Thank you for the explanation. I think I understand what you mean now. I have a
few questions I’d like to confirm:
1. Without upsert key, how do we determine the order of multiple records within
the same watermark boundary when non-deterministic functions are involved? For
example, if we receive data like the “disorder (2)” case below, and the upsert
key is lost after a join, what will the final output be (without internal
consistency issues)?
+U(id=1, level=20, attr='b1', rand='1.5')
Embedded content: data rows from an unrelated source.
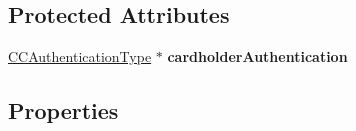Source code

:\subsection*{Protected Attributes}
\begin{DoxyCompactItemize}
\item 
\hypertarget{interface_transaction_details_type_ac1f918362c1fd0a8e741b650759090f7}{
\hyperlink{interface_c_c_authentication_type}{CCAuthenticationType} $\ast$ {\bfseries cardholderAuthentication}}
\label{interface_transaction_details_type_ac1f918362c1fd0a8e741b650759090f7}

\end{DoxyCompactItemize}
\subsection*{Properties}
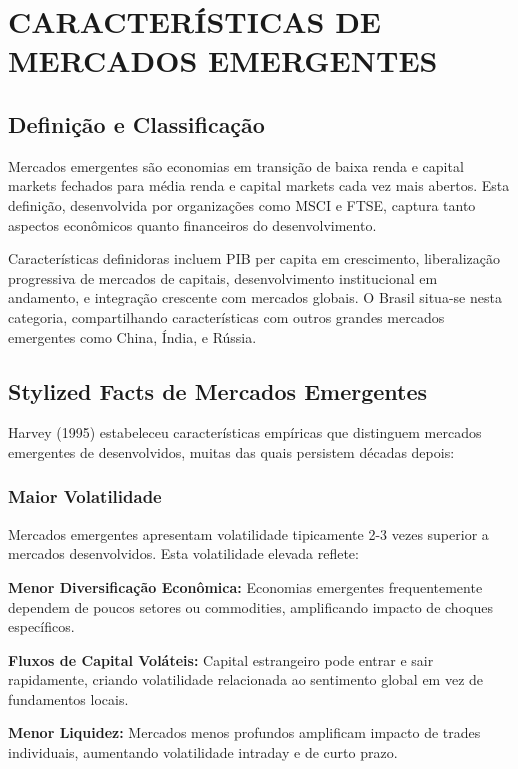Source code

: \section{CARACTERÍSTICAS DE MERCADOS EMERGENTES}

\subsection{Definição e Classificação}

Mercados emergentes são economias em transição de baixa renda e capital markets fechados para média renda e capital markets cada vez mais abertos. Esta definição, desenvolvida por organizações como MSCI e FTSE, captura tanto aspectos econômicos quanto financeiros do desenvolvimento.

Características definidoras incluem PIB per capita em crescimento, liberalização progressiva de mercados de capitais, desenvolvimento institucional em andamento, e integração crescente com mercados globais. O Brasil situa-se nesta categoria, compartilhando características com outros grandes mercados emergentes como China, Índia, e Rússia.

\subsection{Stylized Facts de Mercados Emergentes}

Harvey (1995) estabeleceu características empíricas que distinguem mercados emergentes de desenvolvidos, muitas das quais persistem décadas depois:

\subsubsection{Maior Volatilidade}

Mercados emergentes apresentam volatilidade tipicamente 2-3 vezes superior a mercados desenvolvidos. Esta volatilidade elevada reflete:

\textbf{Menor Diversificação Econômica:} Economias emergentes frequentemente dependem de poucos setores ou commodities, amplificando impacto de choques específicos.

\textbf{Fluxos de Capital Voláteis:} Capital estrangeiro pode entrar e sair rapidamente, criando volatilidade relacionada ao sentimento global em vez de fundamentos locais.

\textbf{Menor Liquidez:} Mercados menos profundos amplificam impacto de trades individuais, aumentando volatilidade intraday e de curto prazo.

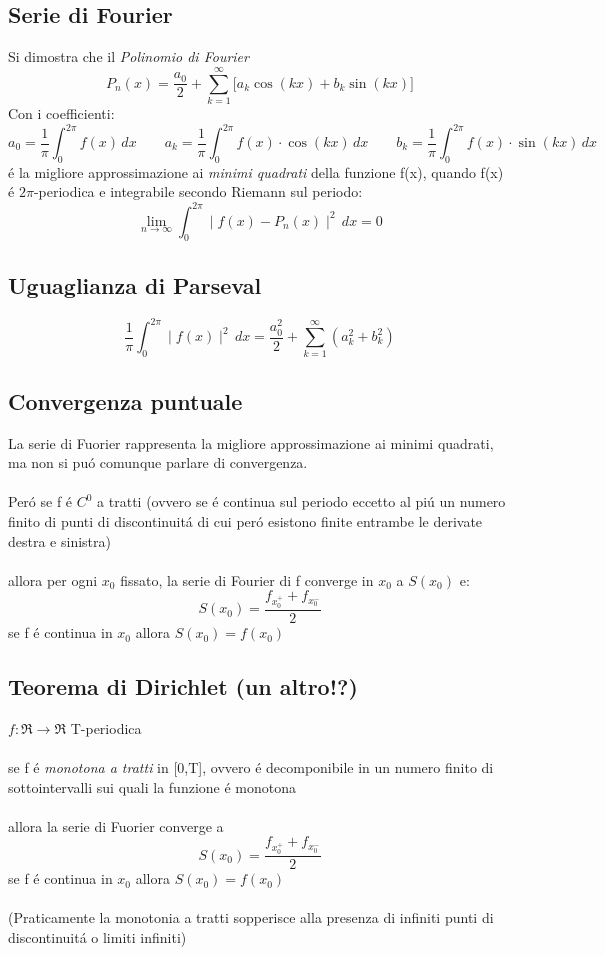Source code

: \documentclass[a4paper,10pt,italian]{article}
\begin{document}
\subsection{Serie di Fourier}
Si dimostra che il \emph{Polinomio di Fourier}
$$ P_n(x) = \frac{a_0}{2} + \sum_{k=1}^{\infty} \Bigr[ a_k\cos(kx) + b_k \sin(kx) \Bigr] $$
Con i coefficienti:
$$ a_0 = \frac{1}{\pi}\int_{0}^{2\pi} f(x)\,dx 
\qquad a_k = \frac{1}{\pi}\int_{0}^{2\pi} f(x) \cdot \cos(kx)\,dx 
\qquad b_k = \frac{1}{\pi}\int_{0}^{2\pi} f(x) \cdot \sin(kx)\,dx   $$
\'e la migliore approssimazione ai \emph{minimi quadrati} della funzione f(x), quando f(x) \'e $2\pi$-periodica e integrabile secondo Riemann sul periodo:
$$ \lim_{n \rightarrow \infty} \int_{0}^{2\pi} \mid f(x) - P_n(x) \mid ^2 \,dx = 0 $$

\subsection{Uguaglianza di Parseval}
$$ \frac{1}{\pi} \int_{0}^{2\pi} \mid f(x) \mid ^2\,dx = \frac{a_0^2}{2}+\sum_{k=1}^{\infty} (a_k^2+b_k^2) $$

\subsection{Convergenza puntuale}
La serie di Fuorier rappresenta la migliore approssimazione ai minimi quadrati, ma non si pu\'o comunque parlare di convergenza. \\ \\
Per\'o se f \'e $C^0$ a tratti (ovvero se \'e continua sul periodo eccetto al pi\'u un numero finito di punti di discontinuit\'a 
di cui per\'o esistono finite entrambe le derivate destra e sinistra) \\ \\
allora per ogni $x_0$ fissato, la serie di Fourier di f converge in $x_0$ a $S(x_0)$ e:
$$ S(x_0) = \frac{f_{x_0^+} + f_{x_0^-}}{2}$$
se f \'e continua in $x_0$ allora $S(x_0) = f(x_0)$

\subsection{Teorema di Dirichlet (un altro!?)}
$f:\Re \rightarrow \Re$ T-periodica \\ \\
se f \'e \emph{monotona a tratti} in [0,T], ovvero \'e decomponibile in un numero finito di sottointervalli sui quali la funzione \'e monotona \\ \\
allora la serie di Fuorier converge a 
$$ S(x_0) = \frac{f_{x_0^+} + f_{x_0^-}}{2}$$
se f \'e continua in $x_0$ allora $S(x_0) = f(x_0)$ \\ \\
(Praticamente la monotonia a tratti sopperisce alla presenza di infiniti punti di discontinuit\'a o limiti infiniti)
\end{document}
+U(id=1, level=10, attr='a1', rand='1') // originally +I; I slightly modified it
-U(id=1, level=10, attr='a1', rand='2')
> The watermark is an internal consistency boundary. You will always have a UB
> for the old value and an UA for the new value.
2. To address internal consistency issues caused by emitting -U, we need each
watermark boundary to contain paired -U/+U. That means we have to track what
the source sends, and only emit the "watermark boundary" after the +U has been
sent, right? For an upsert source, this is easy because we have
ChangelogNormalize to output the -U/+U pairs. But for a retract source, we may
need to introduce a new stateful operator. This seems unavoidable unless the
source to output -U and +U together.
3. About "table.exec.sink.upsert-materialize-barrier-mode.watermark-interval",
it’s not actually called “watermark internal”, because it doesn't have
watermark semantics to drop late data. It’s actually a compaction barrier,
right?
4. The state in SUM is used to handle rollback under out-of-order scenarios.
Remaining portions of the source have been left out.